→ **RECORD SET**:
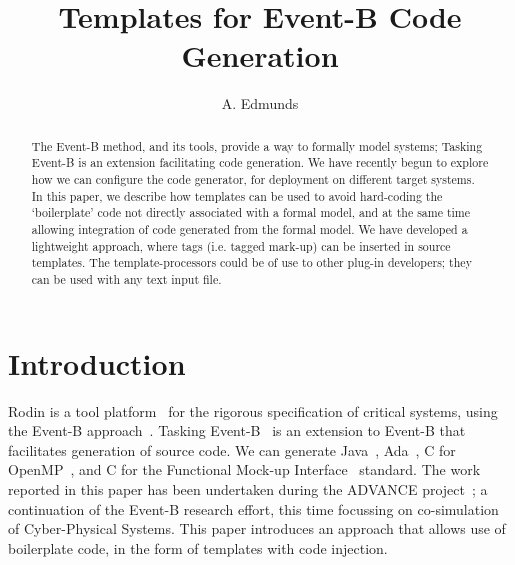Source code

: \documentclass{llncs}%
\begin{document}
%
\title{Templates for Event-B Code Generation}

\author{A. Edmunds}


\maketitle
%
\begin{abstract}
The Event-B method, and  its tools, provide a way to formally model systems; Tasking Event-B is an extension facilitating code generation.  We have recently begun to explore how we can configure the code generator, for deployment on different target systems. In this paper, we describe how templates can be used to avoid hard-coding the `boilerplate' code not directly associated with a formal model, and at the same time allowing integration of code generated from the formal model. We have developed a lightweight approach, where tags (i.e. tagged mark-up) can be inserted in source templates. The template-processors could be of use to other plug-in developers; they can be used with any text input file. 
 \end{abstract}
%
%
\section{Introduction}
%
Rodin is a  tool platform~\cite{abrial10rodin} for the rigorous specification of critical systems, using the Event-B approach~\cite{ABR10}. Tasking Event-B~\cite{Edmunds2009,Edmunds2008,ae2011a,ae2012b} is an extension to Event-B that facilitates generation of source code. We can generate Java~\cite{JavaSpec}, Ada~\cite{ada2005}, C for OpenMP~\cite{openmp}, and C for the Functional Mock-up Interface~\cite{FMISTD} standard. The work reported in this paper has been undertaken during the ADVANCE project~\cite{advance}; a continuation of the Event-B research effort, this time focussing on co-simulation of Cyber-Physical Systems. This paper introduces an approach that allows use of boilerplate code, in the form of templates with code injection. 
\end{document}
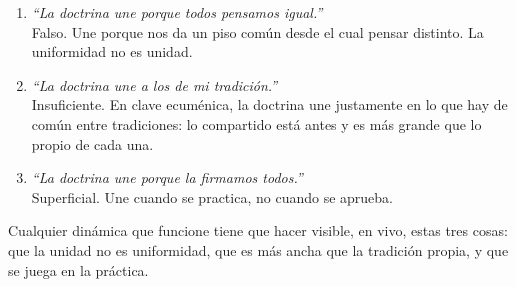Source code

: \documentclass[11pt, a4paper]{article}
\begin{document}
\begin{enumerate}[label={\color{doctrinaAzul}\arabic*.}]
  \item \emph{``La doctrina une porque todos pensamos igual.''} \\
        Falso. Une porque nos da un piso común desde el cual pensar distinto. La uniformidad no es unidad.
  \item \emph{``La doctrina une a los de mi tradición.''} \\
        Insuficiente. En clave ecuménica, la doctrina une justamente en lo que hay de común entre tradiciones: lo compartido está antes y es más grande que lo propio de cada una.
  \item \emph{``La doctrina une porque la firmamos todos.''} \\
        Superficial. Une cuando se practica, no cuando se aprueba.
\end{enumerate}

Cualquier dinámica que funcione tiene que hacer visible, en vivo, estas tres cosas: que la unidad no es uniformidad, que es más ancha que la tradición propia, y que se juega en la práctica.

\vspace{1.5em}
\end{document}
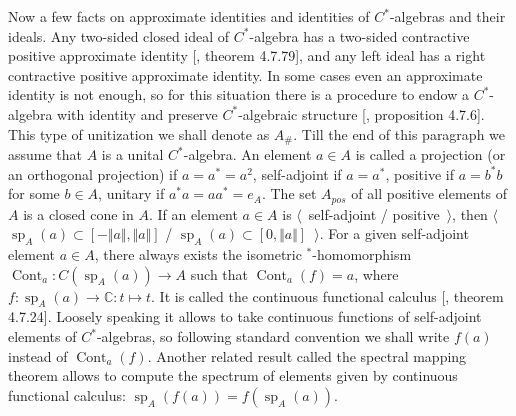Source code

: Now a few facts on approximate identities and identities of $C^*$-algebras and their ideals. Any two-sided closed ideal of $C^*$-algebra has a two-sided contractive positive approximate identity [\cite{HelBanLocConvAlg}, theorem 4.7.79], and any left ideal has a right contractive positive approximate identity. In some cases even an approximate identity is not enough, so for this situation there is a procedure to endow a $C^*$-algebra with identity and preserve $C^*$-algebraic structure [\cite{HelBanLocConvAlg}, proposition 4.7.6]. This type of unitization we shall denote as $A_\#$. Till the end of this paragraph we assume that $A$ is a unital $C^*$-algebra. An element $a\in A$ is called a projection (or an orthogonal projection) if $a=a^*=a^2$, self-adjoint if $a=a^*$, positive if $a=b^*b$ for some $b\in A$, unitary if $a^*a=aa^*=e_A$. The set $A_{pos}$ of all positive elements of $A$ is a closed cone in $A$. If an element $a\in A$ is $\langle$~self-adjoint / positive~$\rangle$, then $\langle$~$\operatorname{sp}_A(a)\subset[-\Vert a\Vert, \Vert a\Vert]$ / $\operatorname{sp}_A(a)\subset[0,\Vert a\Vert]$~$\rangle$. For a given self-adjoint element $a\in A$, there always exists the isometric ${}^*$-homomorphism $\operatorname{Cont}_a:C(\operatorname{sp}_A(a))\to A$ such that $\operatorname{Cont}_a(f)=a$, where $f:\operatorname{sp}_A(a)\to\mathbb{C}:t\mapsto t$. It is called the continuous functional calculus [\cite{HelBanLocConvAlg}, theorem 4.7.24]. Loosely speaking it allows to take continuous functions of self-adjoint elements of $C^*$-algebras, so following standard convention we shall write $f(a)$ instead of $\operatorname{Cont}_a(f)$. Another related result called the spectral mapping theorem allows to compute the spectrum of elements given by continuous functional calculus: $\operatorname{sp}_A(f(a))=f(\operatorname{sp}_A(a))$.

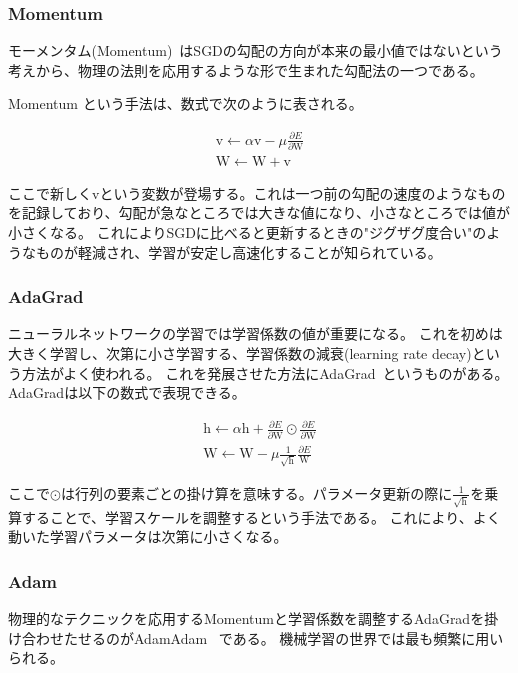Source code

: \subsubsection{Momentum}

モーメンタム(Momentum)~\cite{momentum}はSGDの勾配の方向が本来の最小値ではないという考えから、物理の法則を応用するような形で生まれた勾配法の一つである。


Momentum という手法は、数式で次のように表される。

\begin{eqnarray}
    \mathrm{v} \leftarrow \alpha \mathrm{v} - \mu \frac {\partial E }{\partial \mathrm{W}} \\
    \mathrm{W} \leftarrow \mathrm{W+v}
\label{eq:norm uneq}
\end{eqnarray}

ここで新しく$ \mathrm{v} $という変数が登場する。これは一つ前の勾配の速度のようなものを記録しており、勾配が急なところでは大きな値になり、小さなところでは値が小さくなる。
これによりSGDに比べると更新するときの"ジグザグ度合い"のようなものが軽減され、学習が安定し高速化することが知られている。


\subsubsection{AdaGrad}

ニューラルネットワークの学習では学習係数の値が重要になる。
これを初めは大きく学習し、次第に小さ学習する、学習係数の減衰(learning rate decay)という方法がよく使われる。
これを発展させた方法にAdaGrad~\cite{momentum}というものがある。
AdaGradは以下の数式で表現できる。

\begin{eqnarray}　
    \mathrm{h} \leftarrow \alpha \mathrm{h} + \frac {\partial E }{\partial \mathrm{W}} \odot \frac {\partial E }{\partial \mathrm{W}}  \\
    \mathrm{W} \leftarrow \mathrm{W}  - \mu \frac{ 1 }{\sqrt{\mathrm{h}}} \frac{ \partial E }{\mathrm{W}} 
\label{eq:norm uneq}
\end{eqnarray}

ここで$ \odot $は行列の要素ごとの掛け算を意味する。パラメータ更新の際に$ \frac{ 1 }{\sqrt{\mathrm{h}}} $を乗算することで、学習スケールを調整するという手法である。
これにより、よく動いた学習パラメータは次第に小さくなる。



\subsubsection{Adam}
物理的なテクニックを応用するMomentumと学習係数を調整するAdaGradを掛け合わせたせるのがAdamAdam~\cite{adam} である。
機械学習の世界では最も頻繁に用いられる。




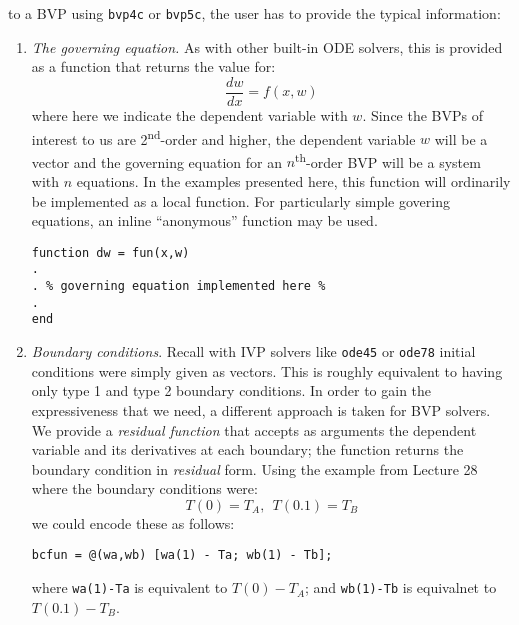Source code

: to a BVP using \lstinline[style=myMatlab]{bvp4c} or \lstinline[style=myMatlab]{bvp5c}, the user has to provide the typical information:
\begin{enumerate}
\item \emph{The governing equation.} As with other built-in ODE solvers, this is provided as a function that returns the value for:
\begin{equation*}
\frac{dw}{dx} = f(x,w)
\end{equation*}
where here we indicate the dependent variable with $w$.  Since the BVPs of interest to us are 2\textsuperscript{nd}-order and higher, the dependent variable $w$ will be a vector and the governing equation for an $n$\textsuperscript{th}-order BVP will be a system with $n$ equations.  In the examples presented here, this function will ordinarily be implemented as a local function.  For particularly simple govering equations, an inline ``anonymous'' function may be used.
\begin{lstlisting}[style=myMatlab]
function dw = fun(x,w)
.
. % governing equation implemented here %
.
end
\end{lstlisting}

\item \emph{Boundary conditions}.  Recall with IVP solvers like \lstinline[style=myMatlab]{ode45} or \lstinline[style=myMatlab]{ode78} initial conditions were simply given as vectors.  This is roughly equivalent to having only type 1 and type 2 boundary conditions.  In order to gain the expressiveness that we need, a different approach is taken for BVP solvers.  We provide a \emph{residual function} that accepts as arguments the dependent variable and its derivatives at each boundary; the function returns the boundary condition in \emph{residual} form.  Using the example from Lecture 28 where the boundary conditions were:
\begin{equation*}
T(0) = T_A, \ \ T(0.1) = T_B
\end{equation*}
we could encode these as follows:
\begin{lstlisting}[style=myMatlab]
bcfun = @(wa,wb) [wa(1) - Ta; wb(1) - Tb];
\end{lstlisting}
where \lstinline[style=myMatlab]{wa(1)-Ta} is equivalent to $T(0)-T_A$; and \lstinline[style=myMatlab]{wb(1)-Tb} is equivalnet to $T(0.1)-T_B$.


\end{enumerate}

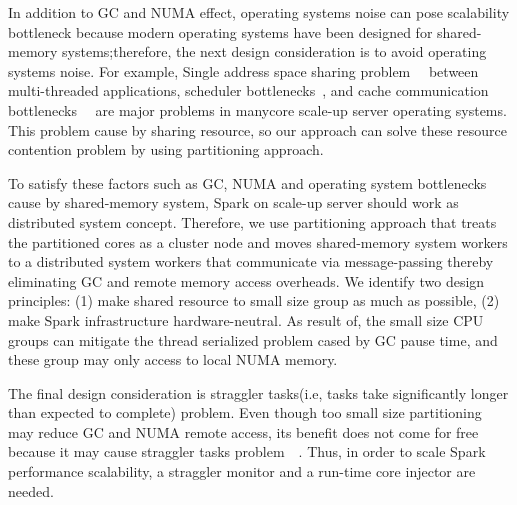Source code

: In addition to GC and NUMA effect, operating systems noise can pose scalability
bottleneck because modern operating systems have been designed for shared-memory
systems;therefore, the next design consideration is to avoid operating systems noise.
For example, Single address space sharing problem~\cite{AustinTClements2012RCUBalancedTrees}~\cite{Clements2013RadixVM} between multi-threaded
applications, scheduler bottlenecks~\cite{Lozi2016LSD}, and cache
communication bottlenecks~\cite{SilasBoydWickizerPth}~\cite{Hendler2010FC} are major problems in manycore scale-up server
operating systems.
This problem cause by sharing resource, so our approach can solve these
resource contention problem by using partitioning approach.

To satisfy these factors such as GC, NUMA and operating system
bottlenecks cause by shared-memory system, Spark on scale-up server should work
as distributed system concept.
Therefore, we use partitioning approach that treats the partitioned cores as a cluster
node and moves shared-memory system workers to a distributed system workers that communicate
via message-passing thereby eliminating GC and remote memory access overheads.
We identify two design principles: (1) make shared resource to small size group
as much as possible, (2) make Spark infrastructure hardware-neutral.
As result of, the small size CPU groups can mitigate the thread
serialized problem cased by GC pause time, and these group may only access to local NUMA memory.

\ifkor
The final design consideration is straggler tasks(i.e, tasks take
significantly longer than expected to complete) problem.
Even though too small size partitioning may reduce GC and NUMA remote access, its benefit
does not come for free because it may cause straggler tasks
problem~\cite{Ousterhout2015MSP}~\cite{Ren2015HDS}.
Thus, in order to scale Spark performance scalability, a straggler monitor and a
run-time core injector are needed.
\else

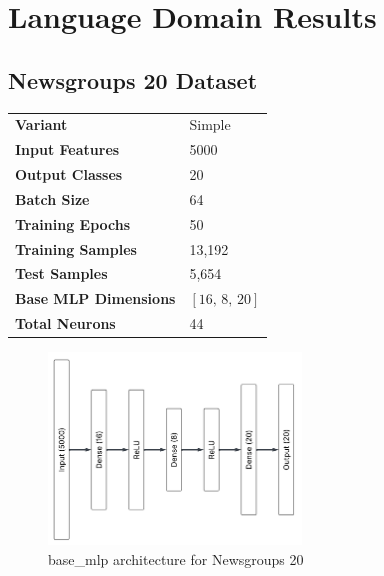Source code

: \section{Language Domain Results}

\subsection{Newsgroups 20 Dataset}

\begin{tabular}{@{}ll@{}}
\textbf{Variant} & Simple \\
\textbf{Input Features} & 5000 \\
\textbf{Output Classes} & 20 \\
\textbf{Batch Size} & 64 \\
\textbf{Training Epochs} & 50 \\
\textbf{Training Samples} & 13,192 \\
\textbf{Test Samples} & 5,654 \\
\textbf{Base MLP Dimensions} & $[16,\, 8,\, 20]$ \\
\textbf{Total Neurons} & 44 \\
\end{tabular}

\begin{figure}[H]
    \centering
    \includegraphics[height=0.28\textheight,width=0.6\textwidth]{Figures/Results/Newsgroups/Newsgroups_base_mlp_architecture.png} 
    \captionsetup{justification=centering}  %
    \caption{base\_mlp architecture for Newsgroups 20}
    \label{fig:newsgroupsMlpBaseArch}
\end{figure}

→ **WHAT IS BEING ASKED**:
Please copy each line of the entries in which the word "partitioning" shows up.

→ **ANSWER TO THIS EXERCISE**:
resource contention problem by using partitioning approach.
Therefore, we use partitioning approach that treats the partitioned cores as a cluster
Even though too small size partitioning may reduce GC and NUMA remote access, its benefit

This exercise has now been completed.